A sua saída da presidência preocupa o “deus-mercado” – que nutre há muito tempo o desejo de engolir o BB. No mês passado, em reunião da comissão parlamentar que discute ações econômicas pós-pandemia, Rubem Novaes expressou o seu temor diante das dificuldades encontradas para a privatização do Banco do Brasil. 

“Minha dúvida é se, com as amarras que temos do setor público, vamos ter velocidade de transformação que nos permita uma adaptação a esse novo mundo. Eu sinceramente desconfio que não”, lamentou. Para ele, o BB atua “com bolas de chumbo aos pés. As decisões são demoradas, têm que passar por TCU, Secom, CGU”.
 
Na fatídica reunião ministerial de 22 de abril, o abutre Paulo Guedes também já havia chiado. Ele disse que o governo “faz o que quer” com a Caixa e o BNDES, mas “não consegue fazer nada” no BB, mesmo tendo um ‘super-liberal lá’, em referência à Rubem Novaes. “Tem que vender essa porra logo”, disse o pornô-ministro. 

Privilégios, compadrio e corrupção

Diante desses entraves, não se sabe ainda se ele pediu para sair ou foi enxotado. Em entrevista à CNN-Brasil, Rubem Novaes disse que deixou o cargo por “não se adaptar à cultura de privilégios, compadrio e corrupção de Brasília”. Ele não citou um fato específico, mas culpou o ambiente político reinante na capital do país. 

Já a Folha especula que “pessoas próximas ao executivo Rubem Novaes, 74, dizem que ele estava cansado da política em Brasília e quer falar o que pensa sem ter que lidar com os efeitos negativos das suas declarações. De saída do Banco do Brasil, ele deve seguir como assessor especial de Paulo Guedes (Economia)”. 
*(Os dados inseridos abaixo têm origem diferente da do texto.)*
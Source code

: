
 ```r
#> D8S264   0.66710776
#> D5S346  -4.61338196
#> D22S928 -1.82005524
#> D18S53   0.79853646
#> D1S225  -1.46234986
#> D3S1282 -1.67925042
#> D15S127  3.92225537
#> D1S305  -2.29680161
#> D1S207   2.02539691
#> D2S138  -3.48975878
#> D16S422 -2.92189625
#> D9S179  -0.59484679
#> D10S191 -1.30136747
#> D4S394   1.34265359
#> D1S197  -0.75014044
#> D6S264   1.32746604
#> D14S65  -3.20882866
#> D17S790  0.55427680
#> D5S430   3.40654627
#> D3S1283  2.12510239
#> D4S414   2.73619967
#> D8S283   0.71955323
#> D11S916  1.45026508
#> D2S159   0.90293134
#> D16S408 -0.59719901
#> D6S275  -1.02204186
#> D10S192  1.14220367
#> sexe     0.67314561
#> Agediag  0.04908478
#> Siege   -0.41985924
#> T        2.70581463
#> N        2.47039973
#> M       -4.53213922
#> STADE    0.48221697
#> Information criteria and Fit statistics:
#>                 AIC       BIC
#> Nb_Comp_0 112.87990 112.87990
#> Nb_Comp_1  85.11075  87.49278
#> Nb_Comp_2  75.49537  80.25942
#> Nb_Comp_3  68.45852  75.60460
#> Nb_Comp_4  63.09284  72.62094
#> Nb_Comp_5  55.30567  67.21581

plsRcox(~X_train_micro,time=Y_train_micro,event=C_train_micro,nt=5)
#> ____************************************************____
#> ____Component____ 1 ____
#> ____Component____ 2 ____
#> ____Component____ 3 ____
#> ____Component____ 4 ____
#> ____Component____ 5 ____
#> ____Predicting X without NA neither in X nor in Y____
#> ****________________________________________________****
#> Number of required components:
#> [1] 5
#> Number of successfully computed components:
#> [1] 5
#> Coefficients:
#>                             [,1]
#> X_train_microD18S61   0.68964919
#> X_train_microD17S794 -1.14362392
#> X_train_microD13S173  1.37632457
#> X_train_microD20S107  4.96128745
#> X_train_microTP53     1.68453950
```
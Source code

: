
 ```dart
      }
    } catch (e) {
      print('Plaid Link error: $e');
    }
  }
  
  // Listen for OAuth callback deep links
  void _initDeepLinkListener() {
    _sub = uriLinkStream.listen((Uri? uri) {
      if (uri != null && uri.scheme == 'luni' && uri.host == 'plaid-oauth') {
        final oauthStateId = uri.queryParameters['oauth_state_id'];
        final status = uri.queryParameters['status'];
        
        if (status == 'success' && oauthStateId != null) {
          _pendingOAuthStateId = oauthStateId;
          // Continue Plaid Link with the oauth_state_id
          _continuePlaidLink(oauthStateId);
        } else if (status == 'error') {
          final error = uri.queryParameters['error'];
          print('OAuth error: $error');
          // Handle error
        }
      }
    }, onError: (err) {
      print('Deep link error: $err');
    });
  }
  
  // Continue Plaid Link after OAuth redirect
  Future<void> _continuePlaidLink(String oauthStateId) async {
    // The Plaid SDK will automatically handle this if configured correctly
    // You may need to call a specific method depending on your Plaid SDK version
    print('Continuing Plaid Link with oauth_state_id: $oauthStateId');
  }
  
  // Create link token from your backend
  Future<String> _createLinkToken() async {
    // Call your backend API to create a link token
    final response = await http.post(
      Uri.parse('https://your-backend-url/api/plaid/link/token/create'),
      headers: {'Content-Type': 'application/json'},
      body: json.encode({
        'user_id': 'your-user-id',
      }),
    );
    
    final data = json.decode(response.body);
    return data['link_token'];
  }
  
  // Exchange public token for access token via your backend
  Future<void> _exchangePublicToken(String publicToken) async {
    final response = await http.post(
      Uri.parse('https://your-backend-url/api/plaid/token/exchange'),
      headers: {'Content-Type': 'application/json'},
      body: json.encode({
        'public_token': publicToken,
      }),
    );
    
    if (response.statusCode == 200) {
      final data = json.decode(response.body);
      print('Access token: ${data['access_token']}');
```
Conflito com os aliados do Centrão 

O jornal ainda lembra que “nos bastidores, ele travava uma queda de braço com o ministro do Tribunal de Contas da União Bruno Dantas desde que veio à tona sua declaração chamando a corte de ‘usina de terror’. A fala ocorreu na reunião ministerial de 22 de abril, quando Novaes também defendeu a privatização do BB”. 

“Em seguida, ele defendeu o aporte de verba do banco em site de fake news, após Carlos Bolsonaro criticar a interrupção preventiva feita pela área de marketing do BB. Como resposta, o TCU sustou parte relevante da publicidade do BB na internet e o banco alega que estava tendo prejuízo”. 

Essas brigas desgastaram Rubem Novaes, que também entrou em confronto com os políticos do Centrão, os novos aliados de Bolsonaro. “Apesar disso, sua saída não era esperada na classe política e pegou de surpresa também membros da equipe econômica, que não sabiam explicar o motivo da demissão”, garante a Folha. 

Seguidor de Olavo de Carvalho 

O jornal Estadão, por sua vez, destila veneno ao afirmar que, “sob pressão, Rubem Novaes deixa o cargo”. “A saída está alinhada ao movimento de Bolsonaro de se afastar do núcleo considerado radical. Novaes é ligado ao escritor Olavo de Carvalho, que tem atrapalhado a pauta governista e gerado ruídos com o Legislativo”. 
 
“Além disso, a avaliação na equipe econômica é que o desempenho dele no mercado de crédito teria sido insatisfatório. Novaes se mostrou reticente a atender aos pedidos do presidente de baixar juros em linhas ao consumidor, principalmente no cheque especial, e ampliar a oferta de crédito para atenuar os efeitos da crise”.